Bugün yazmaya karar verdim. Aslında kafamın içinden o kadar çok şey geçiyor ki. Kendime öncelikle söz verdim. Yazmaya başlayacağım ve dönüp tekrar okumadan yazacağım. Belki daldan dala atlamış olacağım ama zaten insan ancak içindekileri bu şekilde dökebilir yazıya…
Sabahtan beri düşünüyorum. Vazgeçişlerimiz, tercihlerimiz, belki de hatırlamayıp hafıza defterinin en arka sayfalarına gömdüğümüz bir çok şey var… Çok klişe bir laf belki ama gerçekten her tercih bir vazgeçiş.. mi?
Tercihler… Evet belki de hayatımızda bizi yönlendiren en önemli olgu. Üniversiteye girmek için yaptığımız tercih… ya da iş hayatında yaptığımız tercihler.
Bir çoğumuz aldatıldık. O tarifi mümkün olmayan acıyı yaşadık. Ama aldatılmakta bir tercih değil mi? Sevdiğin ya da kendini adadığın kişi seni başkasına tercih ettiği için aldatıldın. Ya da yalnızlığı tercih ettiği için ayrıldınız….
Peki ya vazgeçtiklerimiz? Bir çok kez kendimiz dışındaki insanları, toplumu, ailemizi mutlu etmek için bir çok şeyden vazgeçmişizdir. Ailemize uygun değil diye belki hayatımızın aşkından, elalem ne der diye belki de yapmak istediğimiz hobimizden/keyfimizden, sevgilim istemiyor diye arkadaşlarımızdan…. liste uzayıp gidiyor.
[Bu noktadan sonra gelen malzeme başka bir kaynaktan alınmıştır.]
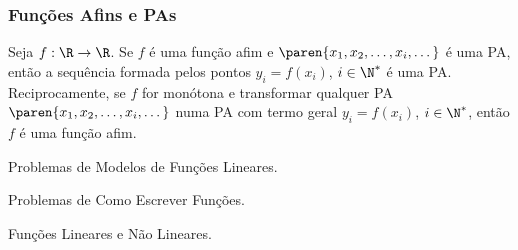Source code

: \subsubsection{Funções Afins e PAs}

\begin{proposition}
Seja  $f: \R \to \R$. Se $f$ é uma função afim e $\paren{x_1, x_2,
\dots , x_i, \dots}$ é uma PA, então a sequência formada pelos
pontos $y_i = f(x_i)$, $i \in \N^*$ é uma PA. Reciprocamente,
se $f$ for monótona e transformar qualquer PA $\paren{x_1, x_2,
\dots , x_i, \dots}$ numa PA com termo geral $y_i = f(x_i)$, $i \in
\N^*$, então $f$ é uma função afim.    
\end{proposition}

\begin{onlineact}
    {Problemas de Modelos de Funções Lineares}.
\end{onlineact}

\begin{onlineact}
    {Problemas de Como Escrever Funções}.
\end{onlineact}

\begin{onlineact}
    {Funções Lineares e Não Lineares}.
\end{onlineact}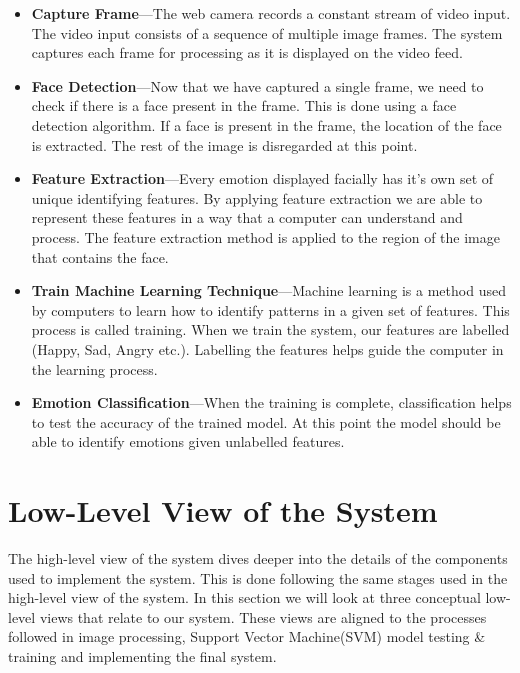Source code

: \begin{itemize}
  \item \textbf{Capture Frame}---The web camera records a constant stream of video input. The video input consists of a sequence of multiple image frames. The system captures each frame for processing as it is displayed on the video feed.

  \item \textbf{Face Detection}---Now that we have captured a single frame, we need to check if there is a face present in the frame. This is done using a face detection algorithm. If a face is present in the frame, the location of the face is extracted. The rest of the image is disregarded at this point.

  \item \textbf{Feature Extraction}---Every emotion displayed facially has it's own set of unique identifying features. By applying feature extraction we are able to represent these features in a way that a computer can understand and process. The feature extraction method is applied to the region of the image that contains the face.

  \item \textbf{Train Machine Learning Technique}---Machine learning is a method used by computers to learn how to identify patterns in a given set of features. This process is called training. When we train the system, our features are labelled (Happy, Sad, Angry etc.). Labelling the features helps guide the computer in the learning process.

  \item \textbf{Emotion Classification}---When the training is complete, classification helps to test the accuracy of the trained model. At this point the model should be able to identify emotions given unlabelled features.
\end{itemize}

\section{Low-Level View of the System}\label{sec:lowlevel}
The high-level view of the system dives deeper into the details of the components used to implement the system. This is done following the same stages used in the high-level view of the system. In this section we will look at three conceptual low-level views that relate to our system. These views are aligned to the processes followed in image processing, Support Vector Machine(SVM) model testing \& training and implementing the final system.
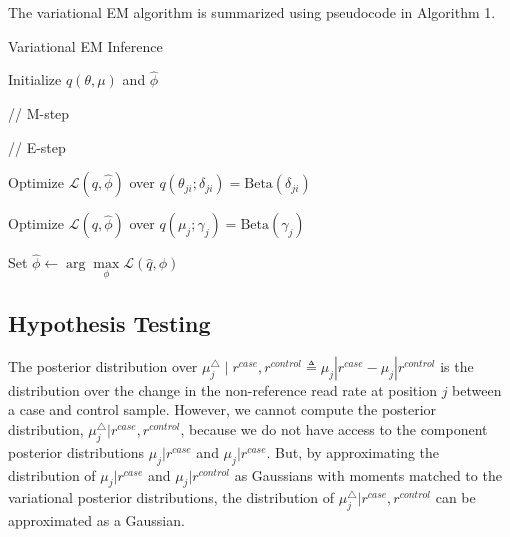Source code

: \documentclass{bmcart}
\begin{document}
The variational EM algorithm is summarized using pseudocode in Algorithm 1.
\begin{algorithm}[ht]
  \caption{Variational EM Inference}

  \begin{algorithmic}[1]

  \State Initialize $q(\theta, \mu)$ and $\hat{\phi}$

  \State // M-step

  \Repeat

    \State // E-step

	\Repeat

			\State Optimize $\mathcal{L}(q, \hat{\phi})$ over $q(\theta_{ji}; \delta_{ji}) = \text{Beta} (\delta_{ji})$
			\EndFor
		\EndFor

            \State Optimize $\mathcal{L}(q, \hat{\phi})$ over $q(\mu_j; \gamma_j) = \text{Beta} (\gamma_j)$
        \EndFor


    \State Set $\hat{\phi} \leftarrow \arg \max\limits_{\phi}
            \mathcal{L}(\hat{q},\phi)$

  \end{algorithmic}

\end{algorithm}



\subsection{Hypothesis Testing}
The posterior distribution over $\mu_j^{\triangle} \mid r^{case}, r^{control} \triangleq \mu_j|r^{case} - \mu_j|r^{control}$ is the distribution over the change in the non-reference read rate at position $j$ between a case and control sample.
However, we cannot compute the posterior distribution, $\mu_j^{\triangle} | r^{case}, r^{control}$, because we do not have access to the component posterior distributions $\mu_j|r^{case}$ and $\mu_j|r^{case}$.
But, by approximating the distribution of $\mu_j|r^{case}$ and $\mu_j|r^{control}$ as Gaussians with moments matched to the variational posterior distributions, the distribution of $\mu_j^{\triangle} | r^{case}, r^{control}$ can be approximated as a Gaussian.
\end{document}

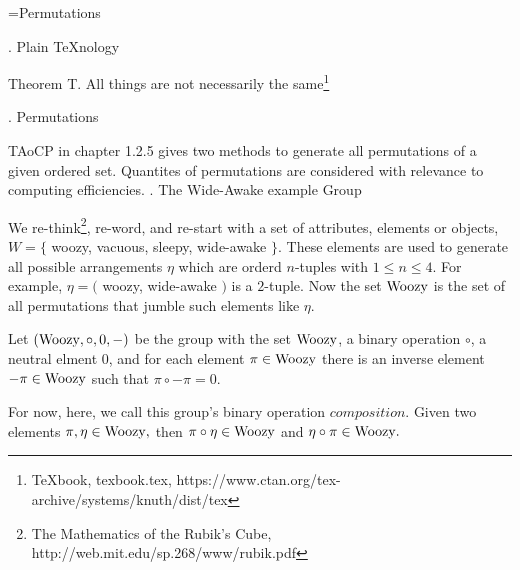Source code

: 
\def\a{\left(\matrix }
\def\b{\cr}
\def\c{\right)}

\def\d{\footnote*{The Mathematics of the Rubik’s Cube,
  http://web.mit.edu/sp.268/www/rubik.pdf}}
\def\f{\footnote*{TAoCP chapter 1.2.5,
  https://www-cs-faculty.stanford.edu/\%7Eknuth/taocp.html}}
\def\g{\footnote*{\TeX book, texbook.tex,
  https://www.ctan.org/tex-archive/systems/knuth/dist/tex}}
%
\def\e{\bigskip}
\def\R{\hbox{Woozy}}
\def\*{\circ}
%
\vsize=300pt %
\hsize=480pt %

\footline={\tenrm Permutations\quad\dotfill\quad \folio}
\raggedright

. Plain \TeX nology %

\proclaim Theorem T. All things are not necessarily the same\g

\def\strutdepth{\dp\strutbox}
\def\marginalstar{\strut\vadjust{\kern-\strutdepth\specialstar}}
\def\specialstar{\vtop to \strutdepth{
  \baselineskip\strutdepth
  \vss\llap{* }\null}}

. Permutations

\e
TAoCP in chapter 1.2.5 gives two methods to generate
all permutations of a given ordered set.
Quantites of permutations are considered
with relevance to computing efficiencies.
. The Wide-Awake example Group

\e
We re-think\d, re-word, and re-start
with a set of attributes, elements or objects,\break
$W=\{$ woozy, vacuous, sleepy, wide-awake $\}.$
These elements are used to generate all possible
arrangements $\eta$ which are orderd $n$-tuples with
$1\le n\le4.$
For example, $\eta=($ woozy, wide-awake $)$ is a $2$-tuple.
Now the set $\R$ is the set of all permutations that jumble
such elements like $\eta.$

\e
Let $(\R,\*,0,-)$ be the group with the set $\R$, a binary
operation $\*$, a neutral elment $0$, and
for each element $\pi\in\R$ there is an inverse element
$-\pi\in\R$ such that $\pi\*-\pi=0.$

\e
For now, here, we call this group's binary operation $composition$.
Given two elements
$\pi,\eta\in\R,$ then
$\pi\*\eta\in\R$ and $\eta\*\pi\in\R.$



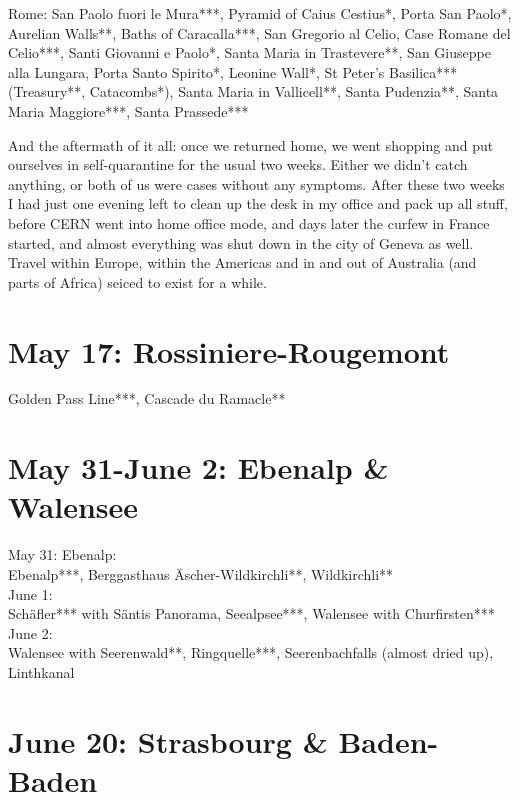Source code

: Rome: San Paolo fuori le Mura***, Pyramid of Caius Cestius*, Porta San Paolo*, Aurelian Walls**, Baths of Caracalla***, San Gregorio al Celio, Case Romane del Celio***, Santi Giovanni e Paolo*, Santa Maria in Trastevere**, San Giuseppe alla Lungara, Porta Santo Spirito*, Leonine Wall*, St Peter's Basilica*** (Treasury**, Catacombs*), Santa Maria in Vallicell**, Santa Pudenzia**, Santa Maria Maggiore***, Santa Prassede*** %

 And the aftermath of it all: once we returned home, we went shopping and put ourselves in self-quarantine for the usual two weeks. Either we didn't catch anything, or both of us were cases without any symptoms. After these two weeks I had just one evening left to clean up the desk in my office and pack up all stuff, before CERN went into home office mode, and days later the curfew in France started, and almost everything was shut down in the city of Geneva as well. Travel within Europe, within the Americas and in and out of Australia (and parts of Africa) seiced to exist for a while.\\
 
 \section{May 17: Rossiniere-Rougemont}
\label{2020:Rossiniere}

Golden Pass Line***, Cascade du Ramacle**

 \section{May 31-June 2: Ebenalp \& Walensee}
\label{2020:PentacostHike}

May 31: Ebenalp:\\

Ebenalp***, Berggasthaus \"Ascher-Wildkirchli**, Wildkirchli**\\

June 1:\\

Sch\"afler*** with S\"antis Panorama, Seealpsee***, Walensee with Churfirsten***\\

June 2:\\
Walensee with Seerenwald**, Ringquelle***, Seerenbachfalls (almost dried up), Linthkanal\\

 \section{June 20: Strasbourg \& Baden-Baden}
\label{2020:Strasbourg}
Hatırlamak istemiyorum deyip aslında hiç unutmadıklarımız da vardır. Sevgili ile geçirilen vakitler, gidilen sinema, cafe, mekan, kaybettiğimiz bir yakınımıza ait anılar.. Aslında bunları gömdük diye düşünürüz ama hep taze dururlar hafızamızda. Bazen bilgisayarlar gibi keşke bizlerinde hafızasından unutmak istediğimiz şeyler silinebilse. Ama olmuyor. Belki de insan olmanın ve duygu taşıyor olmanın en büyük özelliği bu.
Acılar, sevinçler, heyecanlar, hayal kırıklıkları derken belki de ömrünün büyük kısmını harcamış oluyorsun. Birçok çaba, hırs… Peki ne için? Ayakta kalmak için? Belki. Mutlu olmak için? Belki. Aslında sadece yaşamak için bütün bu yapılanlar. Doğduğumuz anda aldığımız ilk nefesten ölürken vereceğimiz son nefese kadar, kısacası bir nefes kadar kısa ömrümüz….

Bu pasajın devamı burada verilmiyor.